What the exercise asks
All of the entries, apart from their pictures, are to be copied verbatim.

Recorded information
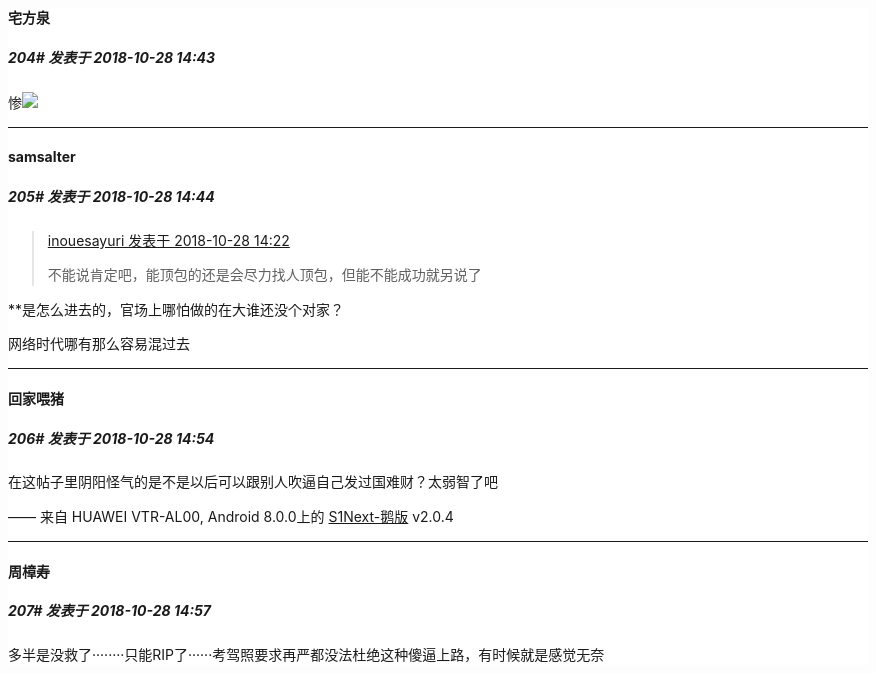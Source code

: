 ####  宅方泉  
##### 204#       发表于 2018-10-28 14:43




惨<img src="https://static.saraba1st.com/image/smiley/face2017/001.png" referrerpolicy="no-referrer">







*****

####  samsalter  
##### 205#       发表于 2018-10-28 14:44



<blockquote><a href="httphttps://bbs.saraba1st.com/2b/forum.php?mod=redirect&amp;goto=findpost&amp;pid=41408008&amp;ptid=1786444" target="_blank">inouesayuri 发表于 2018-10-28 14:22</a>

不能说肯定吧，能顶包的还是会尽力找人顶包，但能不能成功就另说了</blockquote>
**是怎么进去的，官场上哪怕做的在大谁还没个对家？

网络时代哪有那么容易混过去







*****

####  回家喂猪  
##### 206#       发表于 2018-10-28 14:54




在这帖子里阴阳怪气的是不是以后可以跟别人吹逼自己发过国难财？太弱智了吧

—— 来自 HUAWEI VTR-AL00, Android 8.0.0上的 [S1Next-鹅版](https://github.com/ykrank/S1-Next/releases) v2.0.4







*****

####  周樟寿  
##### 207#       发表于 2018-10-28 14:57




多半是没救了········只能RIP了······考驾照要求再严都没法杜绝这种傻逼上路，有时候就是感觉无奈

Written solution
Source code

: ####  宅方泉  
##### 204#       发表于 2018-10-28 14:43




惨<img src="https://static.saraba1st.com/image/smiley/face2017/001.png" referrerpolicy="no-referrer">







*****

####  samsalter  
##### 205#       发表于 2018-10-28 14:44



<blockquote><a href="httphttps://bbs.saraba1st.com/2b/forum.php?mod=redirect&amp;goto=findpost&amp;pid=41408008&amp;ptid=1786444" target="_blank">inouesayuri 发表于 2018-10-28 14:22</a>

不能说肯定吧，能顶包的还是会尽力找人顶包，但能不能成功就另说了</blockquote>
**是怎么进去的，官场上哪怕做的在大谁还没个对家？

网络时代哪有那么容易混过去







*****

####  回家喂猪  
##### 206#       发表于 2018-10-28 14:54




在这帖子里阴阳怪气的是不是以后可以跟别人吹逼自己发过国难财？太弱智了吧

—— 来自 HUAWEI VTR-AL00, Android 8.0.0上的 [S1Next-鹅版](https://github.com/ykrank/S1-Next/releases) v2.0.4







*****

####  周樟寿  
##### 207#       发表于 2018-10-28 14:57




多半是没救了········只能RIP了······考驾照要求再严都没法杜绝这种傻逼上路，有时候就是感觉无奈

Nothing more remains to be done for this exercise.